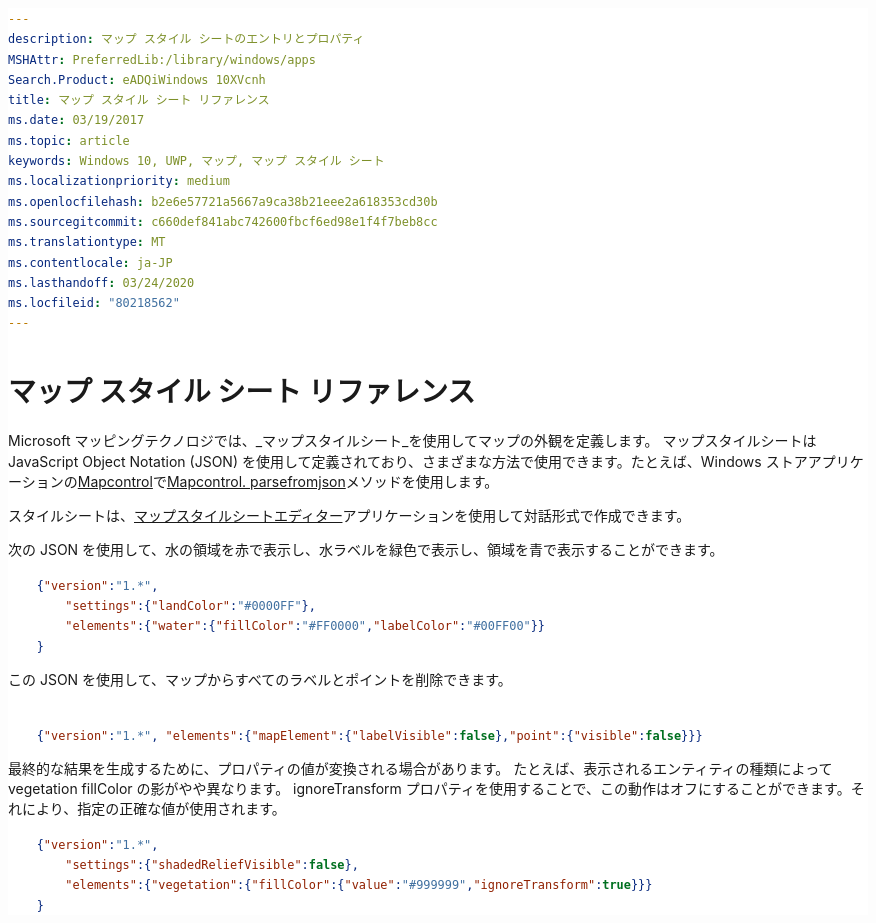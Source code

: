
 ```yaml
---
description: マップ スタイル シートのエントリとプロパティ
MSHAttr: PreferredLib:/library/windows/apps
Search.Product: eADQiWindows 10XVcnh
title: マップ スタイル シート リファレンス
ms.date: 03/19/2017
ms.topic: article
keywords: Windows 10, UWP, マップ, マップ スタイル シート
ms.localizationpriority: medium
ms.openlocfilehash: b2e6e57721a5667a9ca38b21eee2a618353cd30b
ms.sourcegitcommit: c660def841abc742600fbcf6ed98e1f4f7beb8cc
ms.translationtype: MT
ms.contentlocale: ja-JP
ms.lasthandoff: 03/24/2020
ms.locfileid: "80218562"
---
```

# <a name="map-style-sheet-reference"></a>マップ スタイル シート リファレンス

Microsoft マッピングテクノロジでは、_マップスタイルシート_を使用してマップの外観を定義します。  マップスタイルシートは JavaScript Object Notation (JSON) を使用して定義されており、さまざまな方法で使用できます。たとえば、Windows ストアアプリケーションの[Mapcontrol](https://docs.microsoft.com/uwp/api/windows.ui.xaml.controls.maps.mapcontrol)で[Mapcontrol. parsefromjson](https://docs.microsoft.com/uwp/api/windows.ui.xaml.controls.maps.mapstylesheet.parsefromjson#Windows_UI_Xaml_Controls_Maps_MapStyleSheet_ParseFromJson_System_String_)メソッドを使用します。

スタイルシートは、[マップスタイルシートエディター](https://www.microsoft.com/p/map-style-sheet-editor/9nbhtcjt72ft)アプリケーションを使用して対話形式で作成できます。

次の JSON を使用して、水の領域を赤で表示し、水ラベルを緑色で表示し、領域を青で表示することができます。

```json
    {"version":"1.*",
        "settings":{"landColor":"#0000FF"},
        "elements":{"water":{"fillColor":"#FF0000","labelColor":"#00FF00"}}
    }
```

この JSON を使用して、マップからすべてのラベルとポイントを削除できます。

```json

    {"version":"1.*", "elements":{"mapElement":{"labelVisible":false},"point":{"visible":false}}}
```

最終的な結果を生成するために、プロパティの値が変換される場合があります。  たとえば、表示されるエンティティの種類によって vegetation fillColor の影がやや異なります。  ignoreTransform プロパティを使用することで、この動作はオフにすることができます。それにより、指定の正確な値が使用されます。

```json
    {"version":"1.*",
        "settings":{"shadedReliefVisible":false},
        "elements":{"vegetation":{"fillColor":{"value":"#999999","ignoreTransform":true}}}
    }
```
--------------------------------------------------
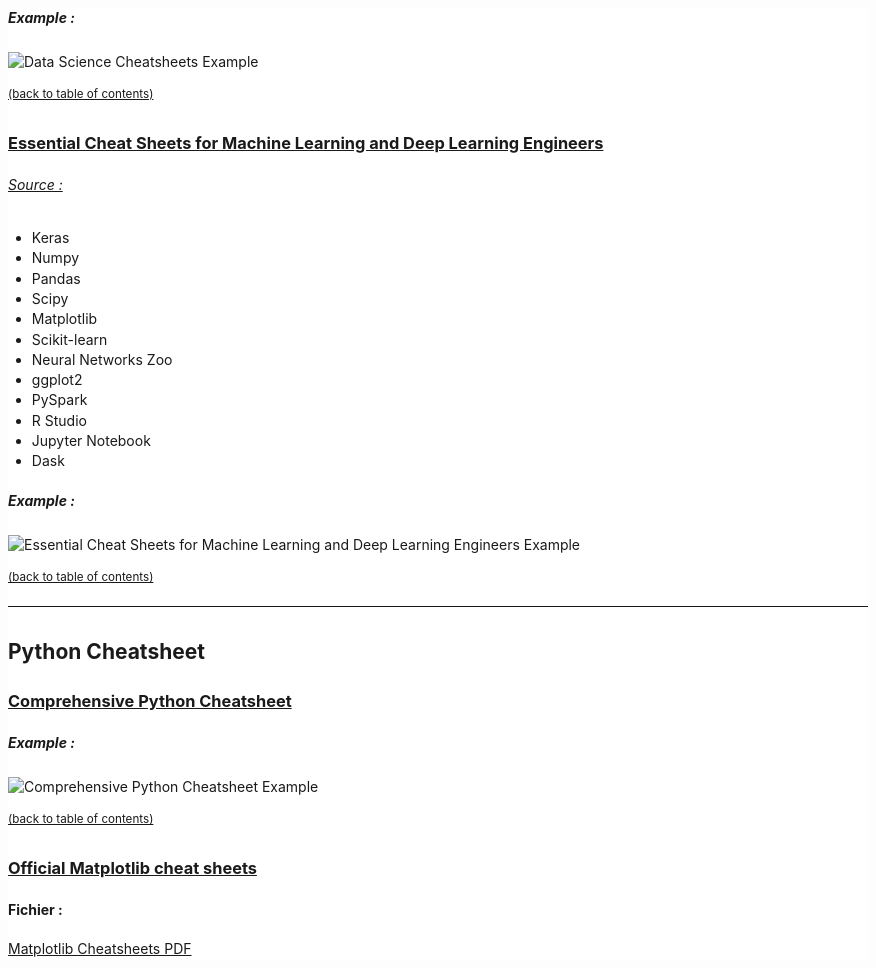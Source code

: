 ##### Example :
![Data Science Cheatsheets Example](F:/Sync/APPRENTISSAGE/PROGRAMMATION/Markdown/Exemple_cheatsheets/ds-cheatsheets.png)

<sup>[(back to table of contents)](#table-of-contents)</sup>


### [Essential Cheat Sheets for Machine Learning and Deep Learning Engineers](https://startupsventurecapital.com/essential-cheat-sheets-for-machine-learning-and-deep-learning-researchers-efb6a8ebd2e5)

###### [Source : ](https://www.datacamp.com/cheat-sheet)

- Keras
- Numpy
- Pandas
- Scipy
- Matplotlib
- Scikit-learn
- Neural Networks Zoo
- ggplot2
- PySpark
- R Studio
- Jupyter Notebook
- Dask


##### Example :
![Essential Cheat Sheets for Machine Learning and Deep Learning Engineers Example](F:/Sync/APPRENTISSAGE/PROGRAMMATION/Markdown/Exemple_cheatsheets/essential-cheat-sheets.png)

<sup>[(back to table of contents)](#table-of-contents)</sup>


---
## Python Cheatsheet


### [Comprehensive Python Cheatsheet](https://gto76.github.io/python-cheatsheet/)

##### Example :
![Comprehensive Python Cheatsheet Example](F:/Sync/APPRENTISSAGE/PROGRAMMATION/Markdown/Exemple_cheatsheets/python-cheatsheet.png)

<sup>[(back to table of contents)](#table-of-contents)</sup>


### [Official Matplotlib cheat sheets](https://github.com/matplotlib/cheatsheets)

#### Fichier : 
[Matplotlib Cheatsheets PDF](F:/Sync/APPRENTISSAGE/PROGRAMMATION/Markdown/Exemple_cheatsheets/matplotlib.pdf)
--------------------------------------------------
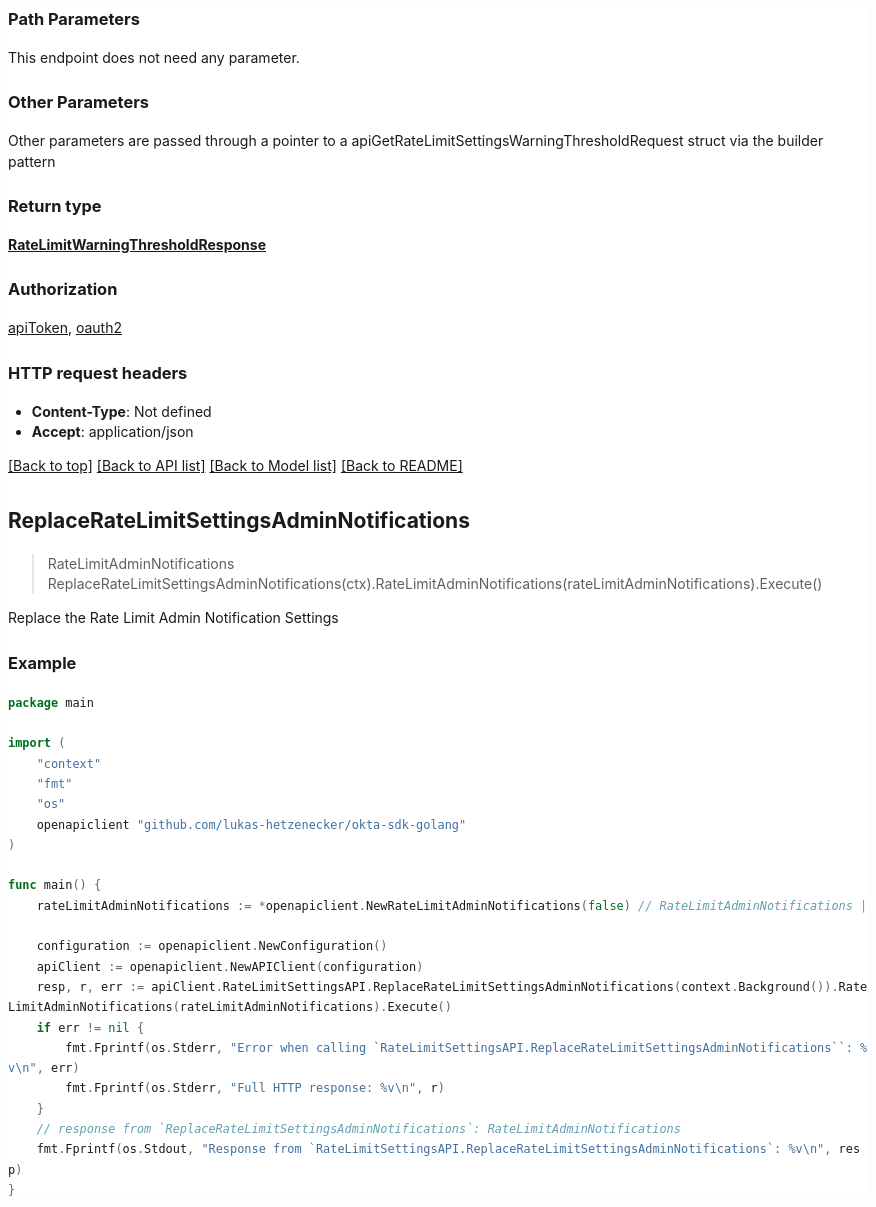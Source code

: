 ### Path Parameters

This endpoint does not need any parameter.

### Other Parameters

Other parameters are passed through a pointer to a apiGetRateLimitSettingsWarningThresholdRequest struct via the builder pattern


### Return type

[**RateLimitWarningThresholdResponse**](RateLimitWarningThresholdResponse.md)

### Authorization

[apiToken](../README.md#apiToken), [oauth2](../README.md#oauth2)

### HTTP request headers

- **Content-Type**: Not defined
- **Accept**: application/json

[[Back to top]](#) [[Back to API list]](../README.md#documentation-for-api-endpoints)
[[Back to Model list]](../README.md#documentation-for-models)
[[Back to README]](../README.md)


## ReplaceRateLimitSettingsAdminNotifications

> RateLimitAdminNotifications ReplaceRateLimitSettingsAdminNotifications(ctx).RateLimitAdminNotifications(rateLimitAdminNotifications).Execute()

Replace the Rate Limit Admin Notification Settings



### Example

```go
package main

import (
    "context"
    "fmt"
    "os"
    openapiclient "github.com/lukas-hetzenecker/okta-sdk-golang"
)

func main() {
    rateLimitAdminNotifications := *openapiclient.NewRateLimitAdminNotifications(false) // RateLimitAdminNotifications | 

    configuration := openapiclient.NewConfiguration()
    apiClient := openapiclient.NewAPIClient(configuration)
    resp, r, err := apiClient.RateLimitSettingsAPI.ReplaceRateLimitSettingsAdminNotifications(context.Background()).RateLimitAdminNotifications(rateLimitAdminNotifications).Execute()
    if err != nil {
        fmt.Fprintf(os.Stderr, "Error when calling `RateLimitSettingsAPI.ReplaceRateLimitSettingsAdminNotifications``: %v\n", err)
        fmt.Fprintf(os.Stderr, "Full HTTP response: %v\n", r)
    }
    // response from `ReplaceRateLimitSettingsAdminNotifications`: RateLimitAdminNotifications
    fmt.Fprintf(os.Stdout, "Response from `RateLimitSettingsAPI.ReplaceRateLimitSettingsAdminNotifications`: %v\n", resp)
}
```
--------------------------------------------------
Task objective:
Extract from the data every line where "Engineers" shows up.

Response to this task:
### [Essential Cheat Sheets for Machine Learning and Deep Learning Engineers](https://startupsventurecapital.com/essential-cheat-sheets-for-machine-learning-and-deep-learning-researchers-efb6a8ebd2e5)
![Essential Cheat Sheets for Machine Learning and Deep Learning Engineers Example](F:/Sync/APPRENTISSAGE/PROGRAMMATION/Markdown/Exemple_cheatsheets/essential-cheat-sheets.png)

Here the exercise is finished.